Portland City Commissioner Chloe Eudaly proposes: no more development fee waivers for Airbnbs in backyard cottages and other accessory-dwelling units; pay the fee or create permanent housing.

Snow day in a Southeast Portland neighborhood, Feb. 21, 2018. (Sam Gehrke)

Since 2010, Portland officials have pushed for the building of more backyard cottages (and other accessory dwelling units) by exempting them from development fees charged by the city.

But that exemption has always been temporary, if regularly renewed.

City Commissioner Chloe Eudaly, who has been working toward more ADUs throughout the city, is looking to make the exemption permanent—with a catch.

Any homeowner who gets the exemption, worth by one estimate up to $12,000 a unit, won't be able to cash in on renting the cottages on Airbnb or other short-term rental site—at least for a specified period of time after getting the fee break.

Homeowners who want Airbnb in their backyard cottages can still pay the system-development charges.

Her office has not settled on how long the restriction against using them for short-term rentals would last, in the draft policy shared with WW.

But the idea is to push to create more permanent housing in the city.

"There's no public benefit to another Airbnb," says Marshall Runkell, Eudaly's chief of staff. "There is clearly a public benefit to another long-term residence."

Eudaly has also proposed that the city put money toward new financing mechanisms to further stimulate development of ADUs.

Link: Portland City Commissioner Chloe Eudaly Seeks to Spark Increase in Backyard Cottages and Other ADUs

The policy has the support of a key advocate for ADUs.

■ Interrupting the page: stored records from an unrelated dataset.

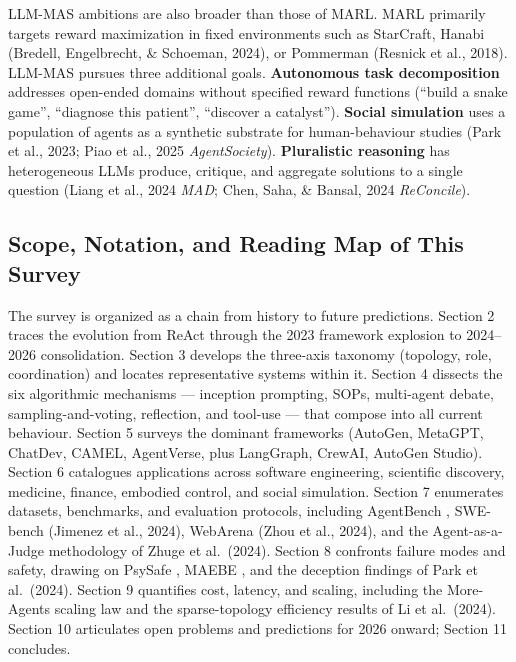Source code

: \documentclass{article}
\begin{document}
LLM-MAS ambitions are also broader than those of MARL. MARL primarily targets reward maximization in fixed environments such as StarCraft, Hanabi (Bredell, Engelbrecht, \& Schoeman, 2024), or Pommerman (Resnick et al., 2018). LLM-MAS pursues three additional goals. \textbf{Autonomous task decomposition} addresses open-ended domains without specified reward functions (``build a snake game'', ``diagnose this patient'', ``discover a catalyst''). \textbf{Social simulation} uses a population of agents as a synthetic substrate for human-behaviour studies (Park et al., 2023; Piao et al., 2025 \emph{AgentSociety}). \textbf{Pluralistic reasoning} has heterogeneous LLMs produce, critique, and aggregate solutions to a single question (Liang et al., 2024 \emph{MAD}; Chen, Saha, \& Bansal, 2024 \emph{ReConcile}).

\subsection{Scope, Notation, and Reading Map of This Survey}\label{scope-notation-and-reading-map-of-this-survey}

The survey is organized as a chain from history to future predictions. Section 2 traces the evolution from ReAct \citep{yao2023reactsynergizingre} through the 2023 framework explosion to 2024--2026 consolidation. Section 3 develops the three-axis taxonomy (topology, role, coordination) and locates representative systems within it. Section 4 dissects the six algorithmic mechanisms --- inception prompting, SOPs, multi-agent debate, sampling-and-voting, reflection, and tool-use --- that compose into all current behaviour. Section 5 surveys the dominant frameworks (AutoGen, MetaGPT, ChatDev, CAMEL, AgentVerse, plus LangGraph, CrewAI, AutoGen Studio). Section 6 catalogues applications across software engineering, scientific discovery, medicine, finance, embodied control, and social simulation. Section 7 enumerates datasets, benchmarks, and evaluation protocols, including AgentBench \citep{liu20232023}, SWE-bench (Jimenez et al., 2024), WebArena (Zhou et al., 2024), and the Agent-as-a-Judge methodology of Zhuge et al.~(2024). Section 8 confronts failure modes and safety, drawing on PsySafe \citep{zhang2024psysafeacomprehens}, MAEBE \citep{erisken2025maebemultiagenteme}, and the deception findings of Park et al.~(2024). Section 9 quantifies cost, latency, and scaling, including the More-Agents scaling law and the sparse-topology efficiency results of Li et al.~(2024). Section 10 articulates open problems and predictions for 2026 onward; Section 11 concludes.
\end{document}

“There will be some degree of ADU production loss as a result of this policy, but on the balance, I think the City Council is making a the right call,” says Kol Peterson, an ADU consultant and author of Backdoor Revolution-The Definitive Guide to ADU Development.
“I’ve have spoken with hundreds of Portlanders about this proposal already at various points, and am certain that a permanent SDC waiver for ADUs is very popular.”